▶ Dataset content:

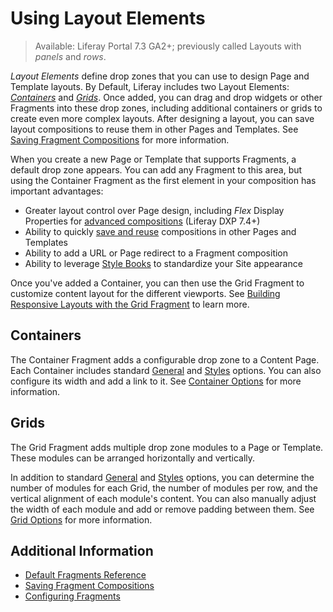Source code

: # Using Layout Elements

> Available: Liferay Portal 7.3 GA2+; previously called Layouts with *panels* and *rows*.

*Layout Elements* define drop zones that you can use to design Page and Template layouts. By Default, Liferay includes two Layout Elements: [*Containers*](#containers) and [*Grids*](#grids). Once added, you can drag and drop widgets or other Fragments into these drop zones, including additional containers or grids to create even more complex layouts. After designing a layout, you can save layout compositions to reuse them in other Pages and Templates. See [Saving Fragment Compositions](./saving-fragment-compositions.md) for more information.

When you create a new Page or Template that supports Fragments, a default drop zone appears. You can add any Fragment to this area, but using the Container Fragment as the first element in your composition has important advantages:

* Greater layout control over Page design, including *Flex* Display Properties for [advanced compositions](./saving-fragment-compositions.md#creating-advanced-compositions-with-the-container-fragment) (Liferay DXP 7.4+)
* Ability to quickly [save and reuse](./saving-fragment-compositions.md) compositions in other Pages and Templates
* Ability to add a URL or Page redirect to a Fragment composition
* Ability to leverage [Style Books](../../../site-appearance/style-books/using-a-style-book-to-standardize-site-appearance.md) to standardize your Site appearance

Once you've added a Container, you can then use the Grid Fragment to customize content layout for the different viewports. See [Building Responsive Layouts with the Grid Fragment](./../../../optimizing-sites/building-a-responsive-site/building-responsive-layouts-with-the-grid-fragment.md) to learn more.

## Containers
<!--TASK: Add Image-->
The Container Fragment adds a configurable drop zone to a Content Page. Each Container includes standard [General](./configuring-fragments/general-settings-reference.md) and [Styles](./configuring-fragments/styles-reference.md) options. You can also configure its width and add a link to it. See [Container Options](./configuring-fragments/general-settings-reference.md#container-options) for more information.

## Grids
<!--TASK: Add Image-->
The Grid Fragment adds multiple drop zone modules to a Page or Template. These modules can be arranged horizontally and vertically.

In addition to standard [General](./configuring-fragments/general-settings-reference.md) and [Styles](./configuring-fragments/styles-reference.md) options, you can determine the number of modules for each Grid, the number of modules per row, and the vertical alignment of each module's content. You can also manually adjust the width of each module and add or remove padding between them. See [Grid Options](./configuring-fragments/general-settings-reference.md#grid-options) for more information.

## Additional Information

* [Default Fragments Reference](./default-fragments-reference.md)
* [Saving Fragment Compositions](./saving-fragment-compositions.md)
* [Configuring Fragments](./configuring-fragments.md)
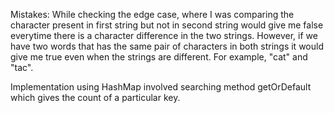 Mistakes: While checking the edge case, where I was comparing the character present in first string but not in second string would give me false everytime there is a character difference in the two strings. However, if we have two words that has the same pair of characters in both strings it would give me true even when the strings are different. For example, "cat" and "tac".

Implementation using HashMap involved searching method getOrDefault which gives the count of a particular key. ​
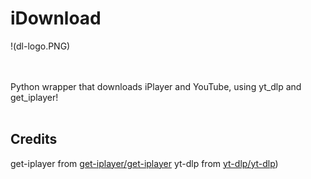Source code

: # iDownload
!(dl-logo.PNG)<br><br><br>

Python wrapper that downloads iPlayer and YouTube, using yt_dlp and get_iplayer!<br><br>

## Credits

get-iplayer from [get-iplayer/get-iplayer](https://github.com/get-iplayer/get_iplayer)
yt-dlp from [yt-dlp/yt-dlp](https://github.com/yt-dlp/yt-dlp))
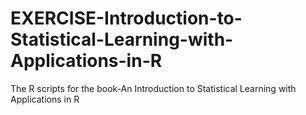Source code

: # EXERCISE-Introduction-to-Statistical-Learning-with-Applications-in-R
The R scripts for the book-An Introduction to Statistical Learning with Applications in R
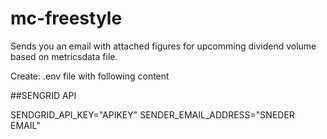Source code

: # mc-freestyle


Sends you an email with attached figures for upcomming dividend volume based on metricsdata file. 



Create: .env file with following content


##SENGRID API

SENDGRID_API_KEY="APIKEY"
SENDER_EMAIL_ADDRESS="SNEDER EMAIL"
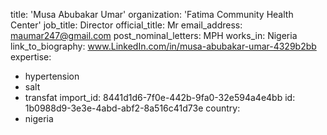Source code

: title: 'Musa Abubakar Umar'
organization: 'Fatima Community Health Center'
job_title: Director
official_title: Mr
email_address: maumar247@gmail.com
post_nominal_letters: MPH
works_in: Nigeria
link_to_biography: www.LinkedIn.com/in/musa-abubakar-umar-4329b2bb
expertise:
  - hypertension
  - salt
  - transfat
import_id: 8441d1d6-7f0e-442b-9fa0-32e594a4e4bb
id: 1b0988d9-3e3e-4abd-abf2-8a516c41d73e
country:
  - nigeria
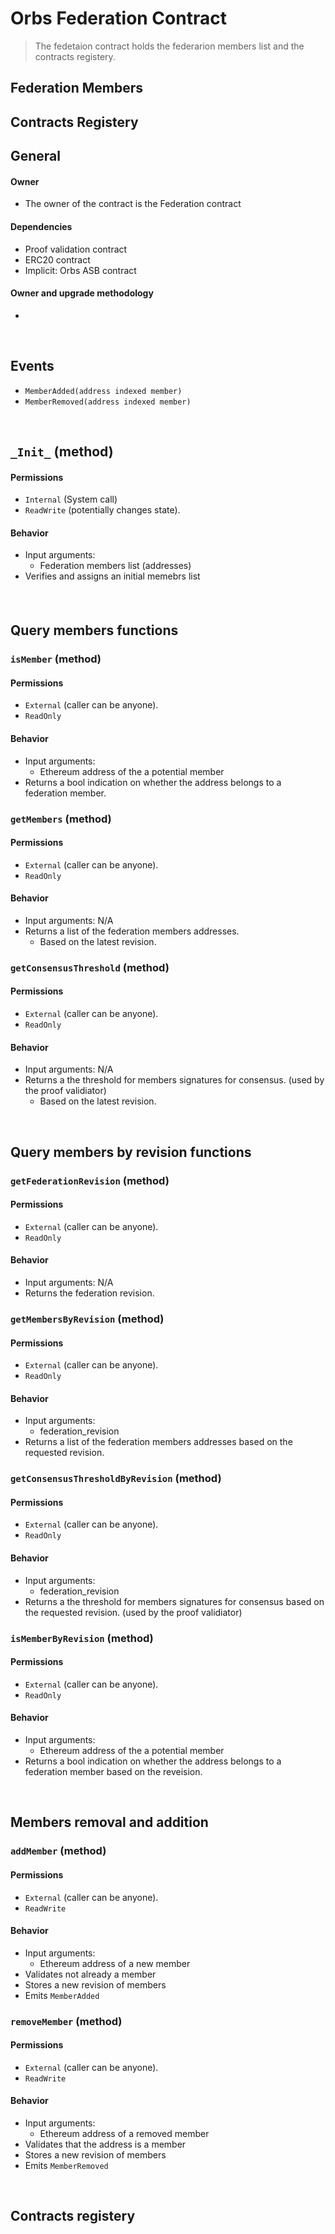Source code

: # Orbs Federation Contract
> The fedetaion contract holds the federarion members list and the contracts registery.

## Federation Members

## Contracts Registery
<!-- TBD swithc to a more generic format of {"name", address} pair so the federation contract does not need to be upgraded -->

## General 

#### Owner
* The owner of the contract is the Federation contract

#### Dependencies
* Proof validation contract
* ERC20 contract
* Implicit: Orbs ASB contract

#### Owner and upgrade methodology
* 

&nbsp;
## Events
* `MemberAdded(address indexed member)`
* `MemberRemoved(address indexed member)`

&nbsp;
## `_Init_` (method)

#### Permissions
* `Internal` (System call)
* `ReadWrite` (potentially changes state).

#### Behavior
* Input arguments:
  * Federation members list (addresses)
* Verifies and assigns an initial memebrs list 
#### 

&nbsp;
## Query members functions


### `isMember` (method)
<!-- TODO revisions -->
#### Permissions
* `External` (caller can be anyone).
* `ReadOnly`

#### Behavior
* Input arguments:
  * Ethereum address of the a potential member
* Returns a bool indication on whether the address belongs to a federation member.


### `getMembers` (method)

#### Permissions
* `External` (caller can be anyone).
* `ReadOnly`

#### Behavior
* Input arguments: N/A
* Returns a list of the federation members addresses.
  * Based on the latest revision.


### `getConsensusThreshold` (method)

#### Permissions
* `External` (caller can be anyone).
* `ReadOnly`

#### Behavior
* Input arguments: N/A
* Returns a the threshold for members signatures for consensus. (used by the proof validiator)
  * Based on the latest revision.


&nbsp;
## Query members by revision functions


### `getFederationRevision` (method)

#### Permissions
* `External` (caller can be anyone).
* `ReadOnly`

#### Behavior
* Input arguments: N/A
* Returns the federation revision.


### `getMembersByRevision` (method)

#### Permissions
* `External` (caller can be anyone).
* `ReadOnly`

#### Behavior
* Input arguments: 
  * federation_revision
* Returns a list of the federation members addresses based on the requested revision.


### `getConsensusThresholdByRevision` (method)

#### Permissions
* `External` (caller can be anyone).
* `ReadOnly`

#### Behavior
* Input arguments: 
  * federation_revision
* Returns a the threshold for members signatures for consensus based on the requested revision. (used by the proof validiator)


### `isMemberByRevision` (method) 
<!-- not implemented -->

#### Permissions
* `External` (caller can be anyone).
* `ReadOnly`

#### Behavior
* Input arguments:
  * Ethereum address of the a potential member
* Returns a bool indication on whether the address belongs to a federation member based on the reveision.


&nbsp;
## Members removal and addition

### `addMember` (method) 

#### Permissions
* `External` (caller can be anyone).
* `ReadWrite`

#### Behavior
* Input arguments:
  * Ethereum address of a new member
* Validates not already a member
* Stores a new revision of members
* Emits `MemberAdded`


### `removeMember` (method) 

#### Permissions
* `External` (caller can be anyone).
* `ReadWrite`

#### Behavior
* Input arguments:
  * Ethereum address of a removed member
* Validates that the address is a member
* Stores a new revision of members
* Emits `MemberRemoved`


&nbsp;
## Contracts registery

▶ Problem: The word is "signatures". Copy every line above where it appears.

▶ Solution to the problem:
* Returns a the threshold for members signatures for consensus. (used by the proof validiator)
* Returns a the threshold for members signatures for consensus based on the requested revision. (used by the proof validiator)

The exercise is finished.